If the project uses module-info.java, also add:

requires io.avaje.metrics;

Step 2 — Add build-time enhancement

Most avaje-metrics applications use build-time enhancement for declarative method timing with @Timed. Add the metrics Maven plugin under pom.xml / build / plugins:

<build>
  <plugins>
    <plugin>
      <groupId>io.avaje.metrics</groupId>
      <artifactId>metrics-maven-plugin</artifactId>
      <version>${avaje-metrics.version}</version>
      <extensions>true</extensions>
    </plugin>
  </plugins>
</build>

This enhances compiled classes during the Maven build. No runtime -javaagent setup is needed for the common Maven path.


Step 3 — Start with the default registry

The simplest path is to use the default registry through Metrics.

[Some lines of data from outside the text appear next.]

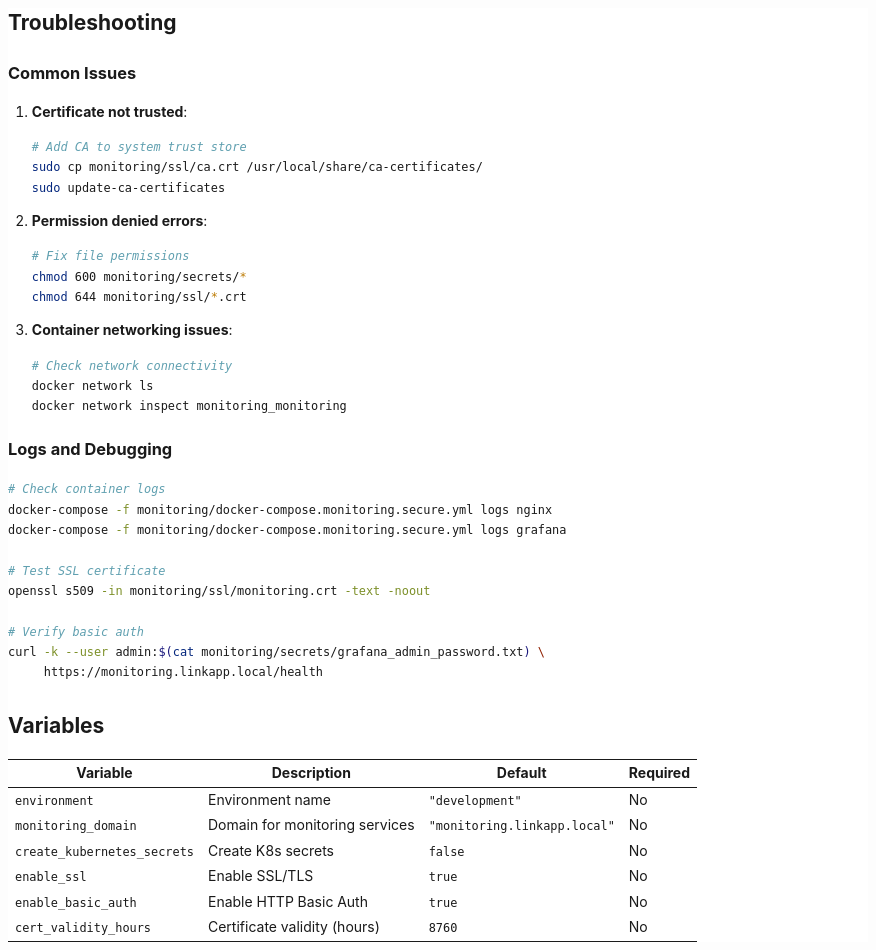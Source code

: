 ## Troubleshooting

### Common Issues

1. **Certificate not trusted**:
   ```bash
   # Add CA to system trust store
   sudo cp monitoring/ssl/ca.crt /usr/local/share/ca-certificates/
   sudo update-ca-certificates
   ```

2. **Permission denied errors**:
   ```bash
   # Fix file permissions
   chmod 600 monitoring/secrets/*
   chmod 644 monitoring/ssl/*.crt
   ```

3. **Container networking issues**:
   ```bash
   # Check network connectivity
   docker network ls
   docker network inspect monitoring_monitoring
   ```

### Logs and Debugging

```bash
# Check container logs
docker-compose -f monitoring/docker-compose.monitoring.secure.yml logs nginx
docker-compose -f monitoring/docker-compose.monitoring.secure.yml logs grafana

# Test SSL certificate
openssl s509 -in monitoring/ssl/monitoring.crt -text -noout

# Verify basic auth
curl -k --user admin:$(cat monitoring/secrets/grafana_admin_password.txt) \
     https://monitoring.linkapp.local/health
```

## Variables

| Variable | Description | Default | Required |
|----------|-------------|---------|----------|
| `environment` | Environment name | `"development"` | No |
| `monitoring_domain` | Domain for monitoring services | `"monitoring.linkapp.local"` | No |
| `create_kubernetes_secrets` | Create K8s secrets | `false` | No |
| `enable_ssl` | Enable SSL/TLS | `true` | No |
| `enable_basic_auth` | Enable HTTP Basic Auth | `true` | No |
| `cert_validity_hours` | Certificate validity (hours) | `8760` | No |

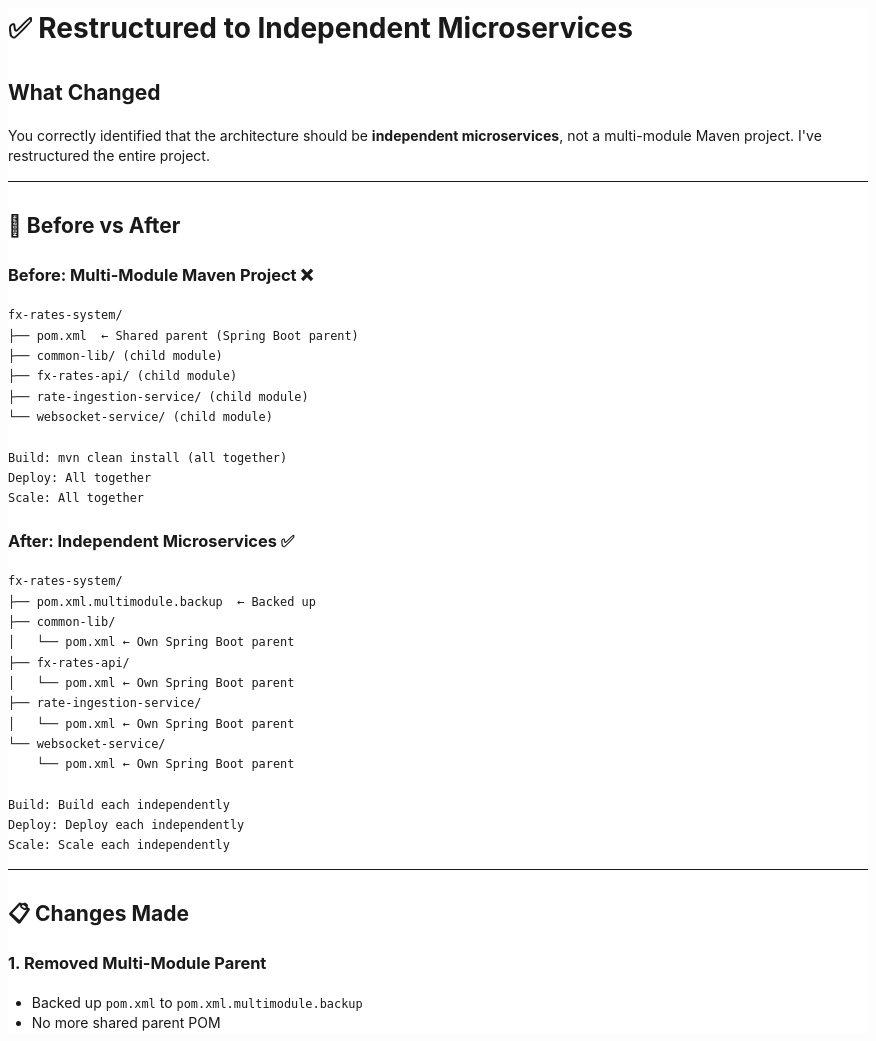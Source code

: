 # ✅ Restructured to Independent Microservices

## What Changed

You correctly identified that the architecture should be **independent microservices**, not a multi-module Maven project. I've restructured the entire project.

---

## 🔄 Before vs After

### Before: Multi-Module Maven Project ❌
```
fx-rates-system/
├── pom.xml  ← Shared parent (Spring Boot parent)
├── common-lib/ (child module)
├── fx-rates-api/ (child module)
├── rate-ingestion-service/ (child module)
└── websocket-service/ (child module)

Build: mvn clean install (all together)
Deploy: All together
Scale: All together
```

### After: Independent Microservices ✅
```
fx-rates-system/
├── pom.xml.multimodule.backup  ← Backed up
├── common-lib/
│   └── pom.xml ← Own Spring Boot parent
├── fx-rates-api/
│   └── pom.xml ← Own Spring Boot parent
├── rate-ingestion-service/
│   └── pom.xml ← Own Spring Boot parent
└── websocket-service/
    └── pom.xml ← Own Spring Boot parent

Build: Build each independently
Deploy: Deploy each independently
Scale: Scale each independently
```

---

## 📋 Changes Made

### 1. **Removed Multi-Module Parent**
- Backed up `pom.xml` to `pom.xml.multimodule.backup`
- No more shared parent POM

import io.avaje.metrics.Metrics;
import io.avaje.metrics.MetricRegistry;

MetricRegistry registry = Metrics.registry();

Most applications do not need to create a separate registry unless they want to isolate metric sets or manage collection independently.

If a separate registry is needed:

MetricRegistry registry = Metrics.createRegistry();

Step 4 — Create the first metrics

import io.avaje.metrics.Metrics;
import io.avaje.metrics.Tags;

var requests = Metrics.counterBuilder("app.http.requests")
  .unit("{event}")
  .build();

var timer = Metrics.timerBuilder("app.service.run")
  .tags(Tags.of("operation:sync"))
  .build();

var bytesSent = Metrics.meterBuilder("app.bytes.sent")
  .unit("By")
  .build();

Metrics.gauge("app.queue.depth")
  .ofLongs(queue::size);

Metric naming guidance:

  • use stable, dotted names such as app.http.requests
  • use tags for dimensions like env:prod or operation:sync
  • use units where they add real meaning, such as By, row, or MiBy

Step 5 — Record values

requests.inc();
requests.inc(42);

timer.time(service::run);

bytesSent.addEvent(4_096);

If you want explicit timer lifecycle control:

var event = timer.startEvent();
try {
  service.run();
  event.end();
} catch (RuntimeException e) {
  event.endWithError(e);
  throw e;
}

Step 6 — Inspect collected metrics

For a quick sanity check, collect metrics from the default registry:

var metrics = Metrics.collectMetrics();
var json = Metrics.collectAsJson().asJson();

This is useful for verification during local setup even if the application will later use an exporter module.


Next steps

Notes

  • Metrics.registry() returns the default shared registry.
  • Metrics.createRegistry() creates a separate registry when isolation is needed.
  • metrics-maven-plugin enables the common build-time enhancement path for @Timed.
  • Export is a separate concern; avaje-metrics collects metrics, while modules such as OpenTelemetry, Prometheus, StatsD, or Graphite handle shipping them elsewhere.